Saved data entries
++++

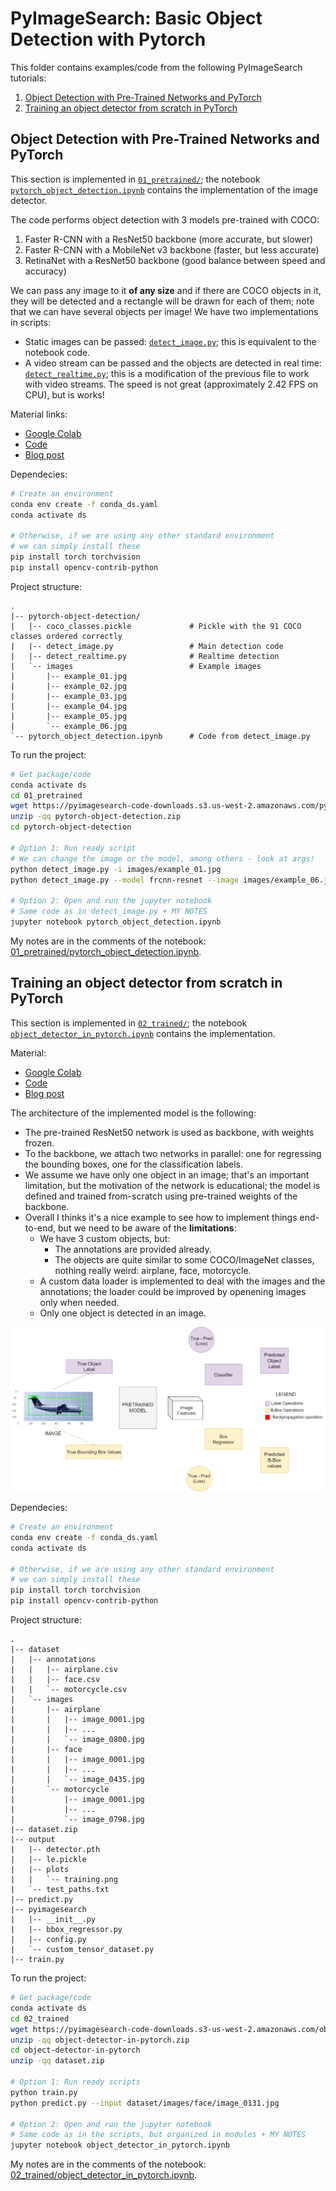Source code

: # PyImageSearch: Basic Object Detection with Pytorch

This folder contains examples/code from the following PyImageSearch tutorials:

1. [Object Detection with Pre-Trained Networks and PyTorch](https://www.pyimagesearch.com/2021/08/02/pytorch-object-detection-with-pre-trained-networks/?_ga=2.9215987.791523268.1684131076-844635163.1684131075)
2. [Training an object detector from scratch in PyTorch](https://pyimagesearch.com/2021/11/01/training-an-object-detector-from-scratch-in-pytorch/?_ga=2.72087509.791523268.1684131076-844635163.1684131075)

## Object Detection with Pre-Trained Networks and PyTorch

This section is implemented in [`01_pretrained/`](./01_pretrained/); the notebook [`pytorch_object_detection.ipynb`](./01_pretrained/pytorch_object_detection.ipynb) contains the implementation of the image detector.

The code performs object detection with 3 models pre-trained with COCO:

1. Faster R-CNN with a ResNet50 backbone (more accurate, but slower)
2. Faster R-CNN with a MobileNet v3 backbone (faster, but less accurate)
3. RetinaNet with a ResNet50 backbone (good balance between speed and accuracy)

We can pass any image to it **of any size** and if there are COCO objects in it, they will be detected and a rectangle will be drawn for each of them; note that we can have several objects per image! We have two implementations in scripts:

- Static images can be passed: [`detect_image.py`](./01_pretrained/pytorch-object-detection/detect_image.py); this is equivalent to the notebook code.
- A video stream can be passed and the objects are detected in real time: [`detect_realtime.py`](./01_pretrained/pytorch-object-detection/detect_realtime.py); this is a modification of the previous file to work with video streams. The speed is not great (approximately 2.42 FPS on CPU), but is works!

Material links:

- [Google Colab](https://colab.research.google.com/drive/1y5SG2llJOP5Nj4Felbmfl7wIJWKCxjQv?usp=sharing)
- [Code](https://pyimagesearch-code-downloads.s3-us-west-2.amazonaws.com/pytorch-object-detection/pytorch-object-detection.zip)
- [Blog post](https://pyimagesearch.com/2021/08/02/pytorch-object-detection-with-pre-trained-networks/?_ga=2.9215987.791523268.1684131076-844635163.1684131075)

Dependecies:

```bash
# Create an environment
conda env create -f conda_ds.yaml
conda activate ds

# Otherwise, if we are using any other standard environment
# we can simply install these
pip install torch torchvision
pip install opencv-contrib-python
```

Project structure:

```
.
|-- pytorch-object-detection/
|   |-- coco_classes.pickle             # Pickle with the 91 COCO classes ordered correctly
|   |-- detect_image.py                 # Main detection code
|   |-- detect_realtime.py              # Realtime detection
|   `-- images                          # Example images
|       |-- example_01.jpg
|       |-- example_02.jpg
|       |-- example_03.jpg
|       |-- example_04.jpg
|       |-- example_05.jpg
|       `-- example_06.jpg
`-- pytorch_object_detection.ipynb      # Code from detect_image.py
```

To run the project:

```bash
# Get package/code
conda activate ds
cd 01_pretrained
wget https://pyimagesearch-code-downloads.s3.us-west-2.amazonaws.com/pytorch-object-detection/pytorch-object-detection.zip
unzip -qq pytorch-object-detection.zip
cd pytorch-object-detection

# Option 1: Run ready script
# We can change the image or the model, among others - look at args!
python detect_image.py -i images/example_01.jpg
python detect_image.py --model frcnn-resnet --image images/example_06.jpg --labels coco_classes.pickle

# Option 2: Open and run the jupyter notebook
# Same code as in detect_image.py + MY NOTES
jupyter notebook pytorch_object_detection.ipynb
```

My notes are in the comments of the notebook: [01_pretrained/pytorch_object_detection.ipynb](./01_pretrained/pytorch_object_detection.ipynb).

## Training an object detector from scratch in PyTorch

This section is implemented in [`02_trained/`](./02_trained/); the notebook [`object_detector_in_pytorch.ipynb`](./02_trained/object_detector_in_pytorch.ipynb) contains the implementation.

Material:

- [Google Colab](https://colab.research.google.com/drive/1y4zjPK8AsVO7i-wziO9ZSIkrPGbOAS71?usp=sharing)
- [Code](https://pyimagesearch-code-downloads.s3-us-west-2.amazonaws.com/object-detector-in-pytorch/object-detector-in-pytorch.zip)
- [Blog post](https://pyimagesearch.com/2021/11/01/training-an-object-detector-from-scratch-in-pytorch/?_ga=2.72087509.791523268.1684131076-844635163.1684131075)

The architecture of the implemented model is the following:

- The pre-trained ResNet50 network is used as backbone, with weights frozen.
- To the backbone, we attach two networks in parallel: one for regressing the bounding boxes, one for the classification labels.
- We assume we have only one object in an image; that's an important limitation, but the motivation of the network is educational; the model is defined and trained from-scratch using pre-trained weights of the backbone.
- Overall I thinks it's a nice example to see how to implement things end-to-end, but we need to be aware of the **limitations**:
  - We have 3 custom objects, but:
    - The annotations are provided already.
    - The objects are quite similar to some COCO/ImageNet classes, nothing really weird: airplane, face, motorcycle.
  - A custom data loader is implemented to deal with the images and the annotations; the loader could be improved by openening images only when needed.
  - Only one object is detected in an image.

![Object Detection Network Architecture](./pics/obj_det_final.gif)

Dependecies:

```bash
# Create an environment
conda env create -f conda_ds.yaml
conda activate ds

# Otherwise, if we are using any other standard environment
# we can simply install these
pip install torch torchvision
pip install opencv-contrib-python
```

Project structure:

```
.
|-- dataset
|   |-- annotations
|   |   |-- airplane.csv
|   |   |-- face.csv
|   |   `-- motorcycle.csv
|   `-- images
|       |-- airplane
|       |   |-- image_0001.jpg
|       |   |-- ...
|       |   `-- image_0800.jpg
|       |-- face
|       |   |-- image_0001.jpg
|       |   |-- ...
|       |   `-- image_0435.jpg
|       `-- motorcycle
|           |-- image_0001.jpg
|           |-- ...
|           `-- image_0798.jpg
|-- dataset.zip
|-- output
|   |-- detector.pth
|   |-- le.pickle
|   |-- plots
|   |   `-- training.png
|   `-- test_paths.txt
|-- predict.py
|-- pyimagesearch
|   |-- __init__.py
|   |-- bbox_regressor.py
|   |-- config.py
|   `-- custom_tensor_dataset.py
|-- train.py
```

To run the project:

```bash
# Get package/code
conda activate ds
cd 02_trained
wget https://pyimagesearch-code-downloads.s3-us-west-2.amazonaws.com/object-detector-in-pytorch/object-detector-in-pytorch.zip
unzip -qq object-detector-in-pytorch.zip
cd object-detector-in-pytorch
unzip -qq dataset.zip

# Option 1: Run ready scripts
python train.py
python predict.py --input dataset/images/face/image_0131.jpg

# Option 2: Open and run the jupyter notebook
# Same code as in the scripts, but organized in modules + MY NOTES
jupyter notebook object_detector_in_pytorch.ipynb
```

My notes are in the comments of the notebook: [02_trained/object_detector_in_pytorch.ipynb](./02_trained/object_detector_in_pytorch.ipynb).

++++

[WORK ORDER]: Only the lines containing the string "Google" are needed; pull them out of the records.

[TASK OUTPUT]:
- [Google Colab](https://colab.research.google.com/drive/1y5SG2llJOP5Nj4Felbmfl7wIJWKCxjQv?usp=sharing)
- [Google Colab](https://colab.research.google.com/drive/1y4zjPK8AsVO7i-wziO9ZSIkrPGbOAS71?usp=sharing)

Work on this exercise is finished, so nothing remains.